> **Directions**
Lines to restate from the data below: from the one containing "manufacturers | [] |" to the one containing "oomlout_detail_hierarchy_3 | tray_thin |", both included. Give them again exactly, and only them.

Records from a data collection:
╔══
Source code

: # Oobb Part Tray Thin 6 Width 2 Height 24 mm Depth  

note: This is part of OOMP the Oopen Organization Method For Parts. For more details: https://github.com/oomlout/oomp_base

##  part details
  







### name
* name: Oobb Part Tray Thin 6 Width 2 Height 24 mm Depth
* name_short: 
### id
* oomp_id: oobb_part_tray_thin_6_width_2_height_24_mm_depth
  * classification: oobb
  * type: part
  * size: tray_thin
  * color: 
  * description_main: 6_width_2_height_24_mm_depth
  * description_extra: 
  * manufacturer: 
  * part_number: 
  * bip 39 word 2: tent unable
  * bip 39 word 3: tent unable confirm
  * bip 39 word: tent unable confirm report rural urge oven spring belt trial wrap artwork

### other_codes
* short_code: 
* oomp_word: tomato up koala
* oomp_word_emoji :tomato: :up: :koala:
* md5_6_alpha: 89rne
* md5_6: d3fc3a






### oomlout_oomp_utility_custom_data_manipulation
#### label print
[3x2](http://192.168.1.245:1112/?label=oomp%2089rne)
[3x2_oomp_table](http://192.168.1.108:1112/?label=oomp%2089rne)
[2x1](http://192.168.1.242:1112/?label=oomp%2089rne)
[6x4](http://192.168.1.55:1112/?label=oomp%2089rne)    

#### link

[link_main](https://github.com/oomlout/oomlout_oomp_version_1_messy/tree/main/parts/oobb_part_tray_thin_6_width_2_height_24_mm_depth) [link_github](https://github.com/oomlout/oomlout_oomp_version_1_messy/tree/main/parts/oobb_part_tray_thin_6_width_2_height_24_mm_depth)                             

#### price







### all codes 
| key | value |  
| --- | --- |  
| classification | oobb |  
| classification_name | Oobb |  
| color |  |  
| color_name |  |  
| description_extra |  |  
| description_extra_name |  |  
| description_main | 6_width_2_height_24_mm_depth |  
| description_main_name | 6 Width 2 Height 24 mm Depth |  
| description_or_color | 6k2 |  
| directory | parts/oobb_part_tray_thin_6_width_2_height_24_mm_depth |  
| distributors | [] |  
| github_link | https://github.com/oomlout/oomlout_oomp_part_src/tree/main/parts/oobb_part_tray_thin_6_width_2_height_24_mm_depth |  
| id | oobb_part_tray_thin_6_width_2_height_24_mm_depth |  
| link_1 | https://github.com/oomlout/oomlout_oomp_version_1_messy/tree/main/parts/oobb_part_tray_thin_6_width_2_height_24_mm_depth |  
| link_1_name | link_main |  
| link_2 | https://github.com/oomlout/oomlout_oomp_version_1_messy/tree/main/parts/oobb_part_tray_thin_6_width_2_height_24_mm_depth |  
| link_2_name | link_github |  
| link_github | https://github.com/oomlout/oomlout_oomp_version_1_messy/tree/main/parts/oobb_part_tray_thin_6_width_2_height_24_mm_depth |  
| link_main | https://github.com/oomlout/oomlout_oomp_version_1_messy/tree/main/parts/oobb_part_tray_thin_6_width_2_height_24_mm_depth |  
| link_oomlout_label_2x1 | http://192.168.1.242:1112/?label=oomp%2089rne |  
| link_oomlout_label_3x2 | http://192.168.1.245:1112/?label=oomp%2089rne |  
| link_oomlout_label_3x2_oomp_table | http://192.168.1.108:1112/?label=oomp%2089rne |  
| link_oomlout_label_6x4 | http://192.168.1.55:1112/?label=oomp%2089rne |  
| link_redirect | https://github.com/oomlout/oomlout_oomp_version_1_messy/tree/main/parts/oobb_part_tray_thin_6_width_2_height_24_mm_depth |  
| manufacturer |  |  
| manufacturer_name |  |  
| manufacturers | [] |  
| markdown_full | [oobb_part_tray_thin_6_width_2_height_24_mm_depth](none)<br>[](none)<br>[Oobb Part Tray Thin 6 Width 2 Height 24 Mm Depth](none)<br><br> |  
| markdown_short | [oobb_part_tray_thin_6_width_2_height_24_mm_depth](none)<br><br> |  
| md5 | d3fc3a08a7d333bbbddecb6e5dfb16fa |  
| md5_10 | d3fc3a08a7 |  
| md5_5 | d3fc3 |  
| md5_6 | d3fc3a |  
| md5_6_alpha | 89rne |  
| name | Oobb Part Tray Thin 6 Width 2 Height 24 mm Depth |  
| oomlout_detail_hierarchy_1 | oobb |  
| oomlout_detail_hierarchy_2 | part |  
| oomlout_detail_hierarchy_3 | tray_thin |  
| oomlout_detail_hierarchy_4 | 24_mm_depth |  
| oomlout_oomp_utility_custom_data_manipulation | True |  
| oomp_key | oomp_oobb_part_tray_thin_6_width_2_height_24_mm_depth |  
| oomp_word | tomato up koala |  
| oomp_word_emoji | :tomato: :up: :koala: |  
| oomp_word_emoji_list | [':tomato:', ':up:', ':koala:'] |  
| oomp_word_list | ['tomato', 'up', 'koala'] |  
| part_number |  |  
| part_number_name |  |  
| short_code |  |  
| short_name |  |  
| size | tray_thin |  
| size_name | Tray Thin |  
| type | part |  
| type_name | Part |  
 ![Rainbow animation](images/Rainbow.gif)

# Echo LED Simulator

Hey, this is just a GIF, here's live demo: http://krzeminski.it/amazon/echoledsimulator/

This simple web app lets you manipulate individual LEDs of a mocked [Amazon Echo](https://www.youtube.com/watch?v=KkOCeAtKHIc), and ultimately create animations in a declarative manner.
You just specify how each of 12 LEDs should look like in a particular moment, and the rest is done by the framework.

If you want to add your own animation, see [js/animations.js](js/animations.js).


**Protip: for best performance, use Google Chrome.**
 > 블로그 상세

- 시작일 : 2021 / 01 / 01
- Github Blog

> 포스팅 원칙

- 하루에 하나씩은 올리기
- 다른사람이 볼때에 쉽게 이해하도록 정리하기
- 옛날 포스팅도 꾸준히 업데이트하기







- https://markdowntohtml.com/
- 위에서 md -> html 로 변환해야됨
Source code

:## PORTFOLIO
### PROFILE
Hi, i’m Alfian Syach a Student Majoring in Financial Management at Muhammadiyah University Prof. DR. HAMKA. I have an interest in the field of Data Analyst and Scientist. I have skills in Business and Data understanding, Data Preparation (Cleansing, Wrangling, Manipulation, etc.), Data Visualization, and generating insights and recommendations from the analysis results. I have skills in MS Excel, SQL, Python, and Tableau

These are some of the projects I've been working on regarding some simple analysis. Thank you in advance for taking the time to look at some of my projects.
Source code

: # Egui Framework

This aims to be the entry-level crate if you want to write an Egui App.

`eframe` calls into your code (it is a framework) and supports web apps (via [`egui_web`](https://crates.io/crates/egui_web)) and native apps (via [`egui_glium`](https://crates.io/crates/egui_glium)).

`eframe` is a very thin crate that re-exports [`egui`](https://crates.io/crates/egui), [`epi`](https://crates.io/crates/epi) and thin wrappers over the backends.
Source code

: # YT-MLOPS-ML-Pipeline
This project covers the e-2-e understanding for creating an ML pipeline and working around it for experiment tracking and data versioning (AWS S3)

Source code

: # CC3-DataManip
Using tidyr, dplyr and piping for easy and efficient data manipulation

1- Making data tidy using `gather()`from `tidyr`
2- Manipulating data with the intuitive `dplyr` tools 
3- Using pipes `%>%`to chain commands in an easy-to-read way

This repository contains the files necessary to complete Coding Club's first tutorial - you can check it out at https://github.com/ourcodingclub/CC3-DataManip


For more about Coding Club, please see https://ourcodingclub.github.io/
╚══
> **Exercise response**
| manufacturers | [] |  
| markdown_full | [oobb_part_tray_thin_6_width_2_height_24_mm_depth](none)<br>[](none)<br>[Oobb Part Tray Thin 6 Width 2 Height 24 Mm Depth](none)<br><br> |  
| markdown_short | [oobb_part_tray_thin_6_width_2_height_24_mm_depth](none)<br><br> |  
| md5 | d3fc3a08a7d333bbbddecb6e5dfb16fa |  
| md5_10 | d3fc3a08a7 |  
| md5_5 | d3fc3 |  
| md5_6 | d3fc3a |  
| md5_6_alpha | 89rne |  
| name | Oobb Part Tray Thin 6 Width 2 Height 24 mm Depth |  
| oomlout_detail_hierarchy_1 | oobb |  
| oomlout_detail_hierarchy_2 | part |  
| oomlout_detail_hierarchy_3 | tray_thin |  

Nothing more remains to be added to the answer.